Within the SWP, some members who had studied the meaning of the 1953 split opposed the reunification. These were gathered around Tim Wohlforth and James Robertson in the Revolutionary Tendency. They echoed the SWPs Open Letter, arguing that the leaders' turn to Pabloism coincided with the introduction of Stalinist ideas, followed by an expulsion of those members who exposed the leadership's lack of principles. The SWP had supported the Cuban Revolution led by Fidel Castro. However, Robertson's followers embarrassed Wohlforth and the SLL by suggesting that the SWP could not be saved. With Wohlforth laying the evidentiary basis for claims of "party disloyalty" the RT leaders were expelled from the party, forming Spartacist.

Wohlforth now led a Reorganized Minority Tendency until it too was expelled from the SWP and went on to found the American Committee for the Fourth International.

When the Fourth International had split in 1953 the Lanka Sama Samaja Party of Sri Lanka (LSSP) refused to take any side and maintained contacts with both the ISFI and ICFI while arguing for a joint congress. After the ISFI criticised the LSSP's parliamentary tactics in 1960, the LSSP was the notable absence from the ISFI's 1961 World Congress. In 1964, the LSSP joined the bourgeois government of Sri Lanka, which the ICFI and USFI condemned as betraying Trotskyist principles. The ICFI and USFI no longer considered the LSSP a Trotskyist party at that point, and encouraged Sri Lankan Trotskyists to leave that party. Some time later a new organization, the Revolutionary Communist League was formed out of the left wing which split from the LSSP to form the Lanka Sama Samaja Party (Revolutionary).

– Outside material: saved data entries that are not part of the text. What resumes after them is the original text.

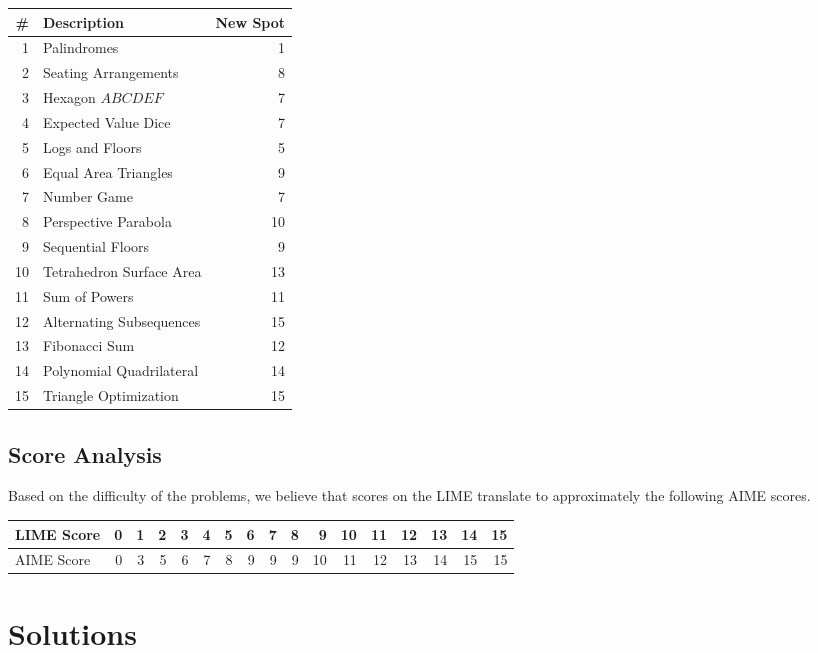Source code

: \documentclass[11pt]{scrartcl}
\begin{document}
\begin{center}
    \begin{tabular}{r l | r}
        \# & Description & New Spot \\
        \hline
        1 & Palindromes & 1 \\
        2 & Seating Arrangements & 8 \\
        3 & Hexagon $ABCDEF$ & 7 \\
        4 & Expected Value Dice & 7 \\
        5 & Logs and Floors & 5 \\
        6 & Equal Area Triangles & 9 \\
        7 & Number Game & 7 \\
        8 & Perspective Parabola & 10 \\
        9 & Sequential Floors & 9 \\
        10 & Tetrahedron Surface Area & 13 \\
        11 & Sum of Powers & 11 \\
        12 & Alternating Subsequences & 15 \\
        13 & Fibonacci Sum & 12 \\
        14 & Polynomial Quadrilateral & 14 \\
        15 & Triangle Optimization & 15
    \end{tabular}
\end{center}

\subsection{Score Analysis}

Based on the difficulty of the problems, we believe that scores on the LIME translate to approximately the following AIME scores.

\begin{center}
    \begin{tabular}{l | r r r r r r r r r r r r r r r r}
        LIME Score & 0 & 1 & 2 & 3 & 4 & 5 & 6 & 7 & 8 & 9 & 10 & 11 & 12 & 13 & 14 & 15 \\
        \hline
        AIME Score & 0 & 3 & 5 & 6 & 7 & 8 & 9 & 9 & 9 & 10 & 11 & 12 & 13 & 14 & 15 & 15
    \end{tabular}
\end{center}

\pagebreak

\section{Solutions}
\end{document}
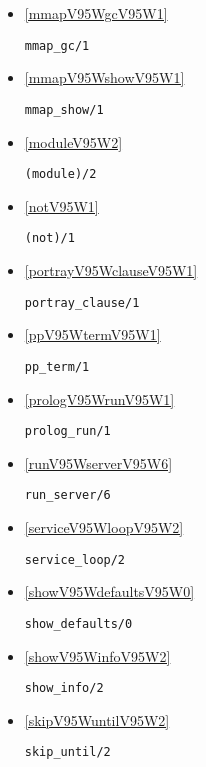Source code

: \begin{itemize}
\item \ref{mmapV95WgcV95W1} 
\begin{verbatim}
mmap_gc/1
\end{verbatim}

\item \ref{mmapV95WshowV95W1} 
\begin{verbatim}
mmap_show/1
\end{verbatim}

\item \ref{moduleV95W2} 
\begin{verbatim}
(module)/2
\end{verbatim}

\item \ref{notV95W1} 
\begin{verbatim}
(not)/1
\end{verbatim}

\item \ref{portrayV95WclauseV95W1} 
\begin{verbatim}
portray_clause/1
\end{verbatim}

\item \ref{ppV95WtermV95W1} 
\begin{verbatim}
pp_term/1
\end{verbatim}

\item \ref{prologV95WrunV95W1} 
\begin{verbatim}
prolog_run/1
\end{verbatim}

\item \ref{runV95WserverV95W6} 
\begin{verbatim}
run_server/6
\end{verbatim}

\item \ref{serviceV95WloopV95W2} 
\begin{verbatim}
service_loop/2
\end{verbatim}

\item \ref{showV95WdefaultsV95W0} 
\begin{verbatim}
show_defaults/0
\end{verbatim}

\item \ref{showV95WinfoV95W2} 
\begin{verbatim}
show_info/2
\end{verbatim}

\item \ref{skipV95WuntilV95W2} 
\begin{verbatim}
skip_until/2
\end{verbatim}


\end{itemize}
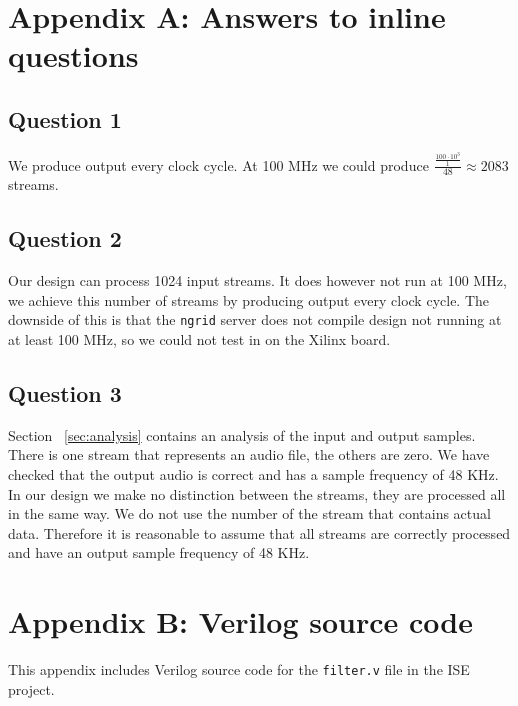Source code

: \section{Appendix A: Answers to inline questions}
\subsection{Question 1}
We produce output every clock cycle. At 100 MHz we could produce
$\frac{\frac{100 \cdot 10^3}{1}}{48} \approx 2083$ streams.
\subsection{Question 2}
Our design can process 1024 input streams. It does however not run at 100 MHz, we achieve this number of streams by producing output every clock cycle. The downside of this is that the \texttt{ngrid} server does not compile design not running at at least 100 MHz, so we could not test in on the Xilinx board.
\subsection{Question 3}
Section ~\ref{sec:analysis} contains an analysis of the input and output samples. There is one stream that represents an audio file, the others are zero. We have checked that the output audio is correct and has a sample frequency of 48 KHz. In our design we make no distinction between the streams, they are processed all in the same way. We do not use the number of the stream that contains actual data. Therefore it is reasonable to assume that all streams are correctly processed and have an output sample frequency of 48 KHz. 
\section{Appendix B: Verilog source code}
This appendix includes Verilog source code for the \texttt{filter.v} file in the ISE project.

In 1966, a "third world conference" of the ICFI occurred in England. Delegates were present from the SLL, Lambert's PCI and Loukas Karliaftis’s Greek organisation, which had joined the IC in 1964. Michel Varga, a PCI member, represented the exile Hungarian League of Revolutionary Socialists, which he had founded in 1962. Two groups from the US sent delegates: that of Tim Wohlforth and that of James Robertson. Observers came from a group in French-speaking Africa, a small group in Germany later to form the Bund Sozialistischer Arbeiter, and individuals who had left USFI sections in Ceylon and Denmark. Non-voting observers came from Voix Ouvrière and a state capitalist tendency in Japan.

One result of this Congress was the expulsion of the Spartacist tendency after the failure of Robertson to attend a conference session. Robertson said this was due to exhaustion; the IC argued that Roberton's alleged refusal to apologise reflected a rejection of communist methods, and he was asked to leave. The Spartacists would go on to form the International Spartacist Tendency. The ICFI now claims that the Sparticists were never interested in an agreement, and desired to go off in their own direction.

If the Sparticists did not desire to break off into their own organization, the ICFI now argues, a misunderstanding at the conference could have been solved. The ICFI also says the Sparticists are nationalist in their orientation, refusing to be controlled by an international organization, as well as supporting politically affirmative action, black nationalism, Stalinist regimes and denying the existence of globalization.

In the wake of the 1966 congress, pressures started to build between the SLL and PCI. The Congress did not attempt to present the ICFI as 'the Fourth International', rather it positioned the IC as a force that defended what it saw as the political continuity of Trotskyism and called for the 'rebuilding and reconstruction of the Fourth International'. The PCI came to feel that the SLL was ultimatistic, because the SLL argued that the programme of the IC had to be the basis for further revolutionary organisation. The PCI's differences were reflected in its openness to the Algerian MNA and the Bolivian POR. Early in 1967 the PCI changed its name to Organisation Communiste Internationaliste (OCI), a move that also suggested the OCI's greater modesty. By May 1967, the OCI argued that the IC was not functioning well, and that key decisions of the 1966 conferences "remained dead letters". It argued: "The SLL has had its own international activity, so has the OCI. Germany and Eastern Europe have remained the 'private hunting-grounds' of the OCI...".

By the late 1960s all far left tendencies were growing and the ICFI was no exception. Increased membership, cheaper airflights and phone contact also allowed contacts to become more regular overseas. In this way the ICFI was able to grow in Sri Lanka. New sections appeared in Germany, in 1971, and Ireland.